Friday, September 29, 2006

The Buck Stops -- Where?: Living Without Ultimate Moral Responsibility - Galen Strawson, interviewed by Tamler Sommers, on getting free of free will

 Imagine for a moment that instead of Timothy McVeigh destroying the Murrah Federal Building in Oklahoma City, it had been a mouse.   Suppose this mouse got into the wiring of the electrical system, tangled the circuits, and caused a big fire killing all those inside.   Now think of the victims’ families.   There would of course still be tremendous grief and suffering, but there would be one significant difference.  There would no extra bit of resentment, no consuming anger, no hatred, no need to see the perpetrator punished (even if the mouse somehow got out of the building) in order to experience “closure.”   Why the difference?  Because McVeigh, we think, committed this terrible act out of his own free will.   He chose to do it, and he could have chosen not to.   McVeigh, then, is morally responsible for the death of the victims in a way that the mouse is not.  And our sense of justice demands that he pay for this crime. 

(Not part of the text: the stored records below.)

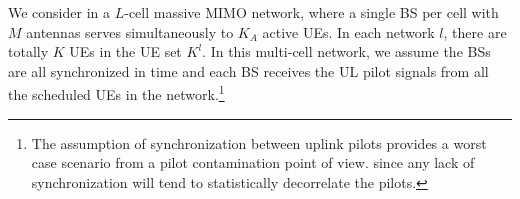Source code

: We consider in a $L$-cell massive MIMO network, where a single BS per cell %
with $M$ antennas %
serves simultaneously to $K_A$ active UEs. In each network $l$, there are totally $K$ UEs in the UE set $K^l$. In this multi-cell network, we assume the BSs are all synchronized in time and each BS receives the UL pilot signals from all the scheduled UEs in the network.\footnote{The assumption of synchronization between uplink pilots provides a worst
case scenario from a pilot contamination point of view. since any lack of
synchronization will tend to statistically decorrelate the pilots.}
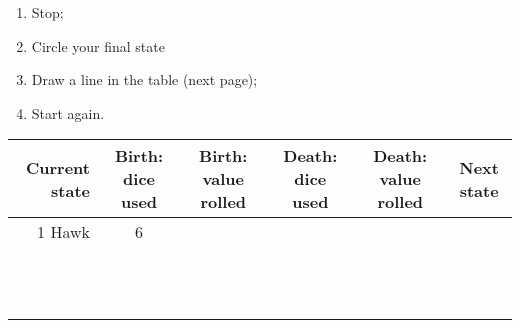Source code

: \documentclass{article}
\begin{document}
\begin{enumerate}
    \item Stop;
    \item Circle your final state
    \item Draw a line in the table (next page);
    \item Start again.
\end{enumerate}

\newpage

\begin{center}
    \begin{tabular}{r|c|c|c|c|c}
        \toprule
        Current state & Birth: dice used & Birth: value rolled & Death: dice used & Death: value rolled & Next state   \\
        \midrule
        1 Hawk        & 6                &              &                  &              &              \\
                      &                  &              &                  &              &              \\
                      &                  &              &                  &              &              \\
                      &                  &              &                  &              &              \\
                      &                  &              &                  &              &              \\
                      &                  &              &                  &              &              \\
                      &                  &              &                  &              &              \\
                      &                  &              &                  &              &              \\
                      &                  &              &                  &              &              \\
                      &                  &              &                  &              &              \\
                      &                  &              &                  &              &              \\
                      &                  &              &                  &              &              \\
                      &                  &              &                  &              &              \\

\end{tabular}
\end{center}
\end{document}
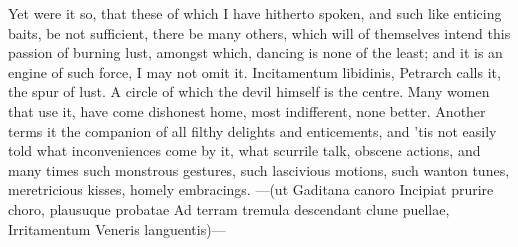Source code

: Yet were it so, that these of which I have hitherto spoken, and such
like enticing baits, be not sufficient, there be many others, which
will of themselves intend this passion of burning lust, amongst which,
dancing is none of the least; and it is an engine of such force, I may
not omit it. Incitamentum libidinis, Petrarch calls it, the spur of
lust. A  circle of which the devil himself is the centre.
Many women that use it, have come dishonest home, most
indifferent, none better.  Another terms it the companion of all
filthy delights and enticements, and 'tis not easily told what
inconveniences come by it, what scurrile talk, obscene actions, and
many times such monstrous gestures, such lascivious motions, such
wanton tunes, meretricious kisses, homely embracings.
---(ut Gaditana canoro
Incipiat prurire choro, plausuque probatae
Ad terram tremula descendant clune puellae,
Irritamentum Veneris languentis)---

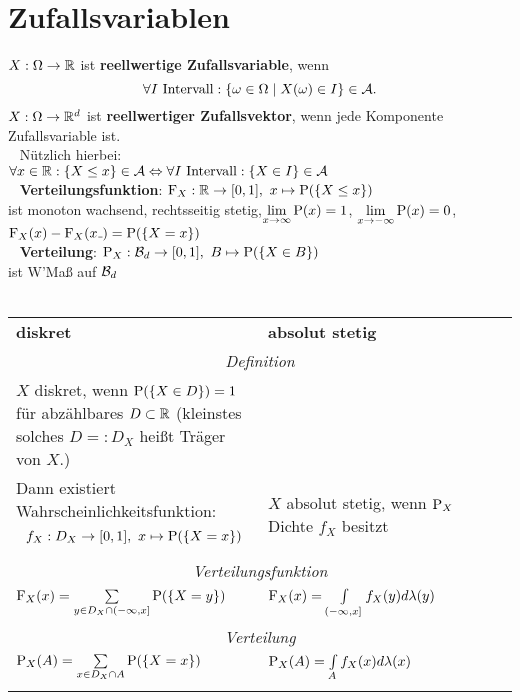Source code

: \section{Zufallsvariablen}
$X:\Omega\to\R$ ist \textbf{reellwertige Zufallsvariable}, wenn
\[\forall I \text{ Intervall}: \{\omega\in\Omega\mid X(\omega)\in I\}\in\A.\]
$X:\Omega\to\R^d$ ist \textbf{reellwertiger Zufallsvektor}, wenn jede Komponente Zufallsvariable ist.\\
\ \newline
Nützlich hierbei:\\
$\forall x\in\R:\{X\leq x\}\in\A
\Leftrightarrow\forall I \text{ Intervall}:\{X\in I\}\in\A$\\
\ \newline
\textbf{Verteilungsfunktion}: $\F_X:\R\to[0,1],\ x\mapsto\P(\{X\leq x\})$\\
ist monoton wachsend, rechtsseitig stetig,$\lim\limits_{x\to\infty}\P(x)=1$,
$\lim\limits_{x\to -\infty}\P(x)=0$, $\F_X(x)-\F_X(x\mathunderscore)=\P(\{X=x\})$\\
\ \newline
\textbf{Verteilung}: $\P_X: \B{d}\to [0,1],\ B\mapsto\P(\{X\in B\})$\\
ist W'Maß auf $\B{d}$\\
\ \newline\newline

\begin{table}[h]
\centering
\begin{tabular}{p{0.5\linewidth} p{0.5\linewidth}}
\textbf{diskret} & \textbf{absolut stetig} \\
\multicolumn{2}{c}{\textit{Definition}}  \\
$X$ diskret, wenn $\P(\{X\in D\})=1$ für abzählbares $D\subset\R$ (kleinstes solches $D=:D_X$ heißt Träger von $X$.) & \\
Dann existiert Wahrscheinlichkeitsfunktion:
\[f_X:D_X\to [0,1],\ x\mapsto \P(\{X=x\})\] &        
$X$ absolut stetig, wenn $\P_X$ Dichte $f_X$ besitzt\\
\multicolumn{2}{c}{\textit{Verteilungsfunktion}}  \\
$\F_X(x)=\sum\limits_{y\in D_X\cap (-\infty, x]} \P(\{X=y\})$ &
$\F_X(x)=\int\limits_{(-\infty,x]}f_X(y) d\lambda(y)$ \\
\multicolumn{2}{c}{\textit{Verteilung}}  \\
$\P_X(A)=\sum\limits_{x\in D_X\cap A} \P(\{X=x\})$ &
$\P_X(A)=\int\limits_{A} f_X(x) d\lambda(x)$ \\
        &               
\end{tabular}
\end{table}



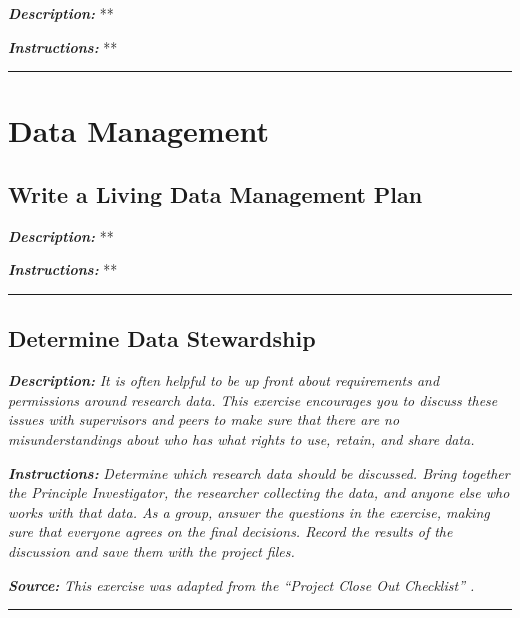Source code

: \documentclass[
]{book}
\begin{document}
\textbf{\emph{Description:}} **

\textbf{\emph{Instructions:}} **

\begin{center}\rule{0.5\linewidth}{0.5pt}\end{center}

\hypertarget{data-management}{%
\chapter{Data Management}\label{data-management}}

\hypertarget{living-dmp}{%
\section{Write a Living Data Management Plan}\label{living-dmp}}

\textbf{\emph{Description:}} **

\textbf{\emph{Instructions:}} **

\begin{center}\rule{0.5\linewidth}{0.5pt}\end{center}

\hypertarget{data-governance}{%
\section{Determine Data Stewardship}\label{data-governance}}

\textbf{\emph{Description:}} \emph{It is often helpful to be up front about requirements and permissions around research data. This exercise encourages you to discuss these issues with supervisors and peers to make sure that there are no misunderstandings about who has what rights to use, retain, and share data.}

\textbf{\emph{Instructions:}} \emph{Determine which research data should be discussed. Bring together the Principle Investigator, the researcher collecting the data, and anyone else who works with that data. As a group, answer the questions in the exercise, making sure that everyone agrees on the final decisions. Record the results of the discussion and save them with the project files.}

\textbf{\emph{Source:}} \emph{This exercise was adapted from the ``Project Close Out Checklist'' \citep{briney_project_2020}.}

\begin{center}\rule{0.5\linewidth}{0.5pt}\end{center}
\end{document}
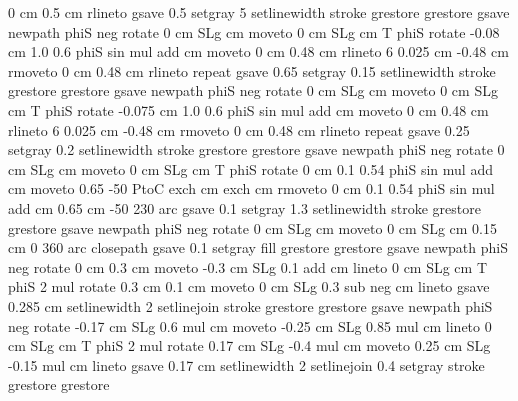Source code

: {{        0 cm 0.5 cm rlineto
    gsave
         0.5 setgray
                5 setlinewidth
         stroke
    grestore
grestore
gsave
     newpath
        phiS neg rotate
        0 cm SLg cm moveto
        0 cm SLg cm T
        phiS rotate
        -0.08 cm 1.0 0.6 phiS sin mul add cm moveto
        0 cm 0.48 cm rlineto
        6 { 0.025 cm -0.48 cm rmoveto
         0 cm 0.48 cm rlineto } repeat
    gsave
         0.65 setgray
                0.15 setlinewidth
         stroke
    grestore
grestore
gsave
     newpath
        phiS neg rotate
        0 cm SLg cm moveto
        0 cm SLg cm T
        phiS rotate
        -0.075 cm 1.0 0.6 phiS sin mul add cm moveto
        0 cm 0.48 cm rlineto
        6 { 0.025 cm -0.48 cm rmoveto
         0 cm 0.48 cm rlineto } repeat
    gsave
         0.25 setgray
                0.2 setlinewidth
         stroke
    grestore
grestore
gsave
     newpath
        phiS neg rotate
        0 cm SLg cm moveto
        0 cm SLg cm T
        phiS rotate
        0 cm 0.1 0.54 phiS sin mul add cm moveto
        0.65 -50 PtoC exch cm exch cm  rmoveto
        0 cm 0.1 0.54 phiS sin mul add cm  0.65 cm -50 230 arc
    gsave
         0.1 setgray
                1.3 setlinewidth
         stroke
    grestore
grestore
gsave
     newpath
        phiS neg rotate
        0 cm SLg cm moveto
        0 cm SLg cm  0.15 cm 0 360 arc
      closepath
    gsave
         0.1 setgray
         fill
    grestore
grestore
gsave
     newpath
     phiS neg rotate
       0 cm 0.3 cm moveto
       -0.3 cm SLg 0.1 add cm lineto
       0 cm SLg cm T
        phiS 2 mul rotate
       0.3 cm 0.1 cm moveto
       0 cm SLg 0.3 sub neg cm lineto
     gsave
       0.285 cm setlinewidth
       2 setlinejoin
       \pst@usecolor\PoCFillCol
        stroke
    grestore
grestore
gsave
     newpath
     phiS neg rotate
       -0.17 cm SLg 0.6 mul cm moveto
       -0.25 cm  SLg 0.85 mul cm lineto
       0 cm SLg cm T
        phiS 2 mul rotate
       0.17 cm SLg -0.4 mul cm moveto
       0.25 cm  SLg -0.15 mul cm lineto
     gsave
       0.17 cm setlinewidth
       2 setlinejoin
       0.4 setgray
        stroke
    grestore
grestore
}}
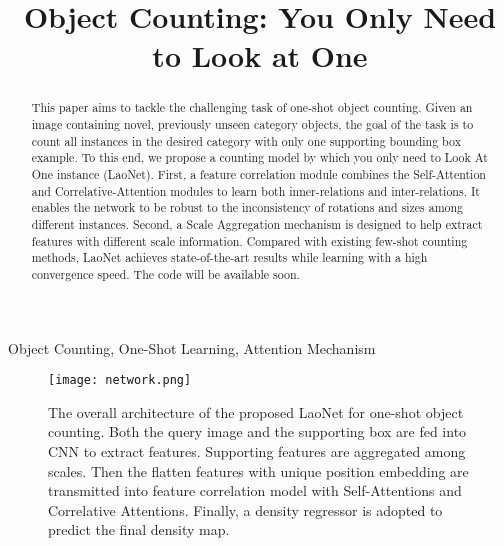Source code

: \documentclass{article}
\newcommand\XP[1]{\textcolor{black}{#1}}\newcommand\XPC[1]{\textcolor{black}{[#1]}}
\begin{document}
\sloppy





\title{Object Counting: You Only Need to Look at One}
\address{\small School of Cyber Science and Engineering, Xi'an Jiaotong University, China\\
\small Emails: {linhuixjtu@gmail.com;  hongxiaopeng@ieee.org; iamwangyabin@stu.xjtu.edu.cn}}



\maketitle


\begin{abstract}

This paper aims to tackle the challenging task of one-shot object counting. Given an image containing novel, previously unseen category objects, the goal of the task is to count all instances in the desired category with only one supporting bounding box example. To this end, we propose a counting model by which you only need to Look At One instance (LaoNet). First, a feature correlation module combines the Self-Attention and Correlative-Attention modules to learn both inner-relations and inter-relations. It enables the network to be robust to the inconsistency of rotations and sizes among different instances. Second, a Scale Aggregation mechanism is designed to help extract features with different scale information. Compared with existing few-shot counting methods, LaoNet achieves state-of-the-art results while learning with a high convergence speed. The code will be available soon.





\end{abstract}
\begin{keywords}
Object Counting, One-Shot Learning, Attention Mechanism
\end{keywords}


\begin{figure*}[t]
    \centering
    \texttt{[image: network.png]}
    \caption{The overall architecture of the proposed LaoNet for one-shot object counting. Both the query image and the supporting box are fed into CNN to extract features. Supporting features are aggregated among scales. Then the flatten features with unique position embedding are transmitted into feature correlation model with Self-Attentions and Correlative Attentions. Finally, a density regressor is adopt\XP{ed} to predict the final density map. }
    \label{fig:network}
\end{figure*}
\end{document}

             There is an undeniable human tendency to see ourselves as free and morally responsible beings.  But there’s a problem.   We also believe—most of us anyhow—that  our environment and our heredity entirely shape our characters (what else could?).   But we aren’t responsible for our environment, and we aren’t responsible for our heredity.   So we aren’t responsible for our characters.   But then how can we be responsible for acts that arise from our characters?   
   There’s a simple but extremely unpopular answer to this question: we aren’t.    We are not and cannot be ultimately responsible for our behavior.   On this view, while it may be of great pragmatic value to hold people responsible for their actions, and to employ systems of reward and punishment, no one is really deserving of blame or praise for anything.  This answer has been around for over two thousand years, and it is backed by solid arguments with premises that are consistent with how most of us view the world.  Yet few today give this position the serious consideration it deserves.   The view that free will is a fiction is called counterintuitive, absurd, pessimistic, pernicious, and most commonly “unacceptable,” even by those who recognize the force of the arguments behind it.   Philosophers who reject God, an immaterial soul, even absolute morality, cannot bring themselves to do the same for the concept of free will—not just in their day to day lives, but in books and articles and extraordinarily complex theories.  more...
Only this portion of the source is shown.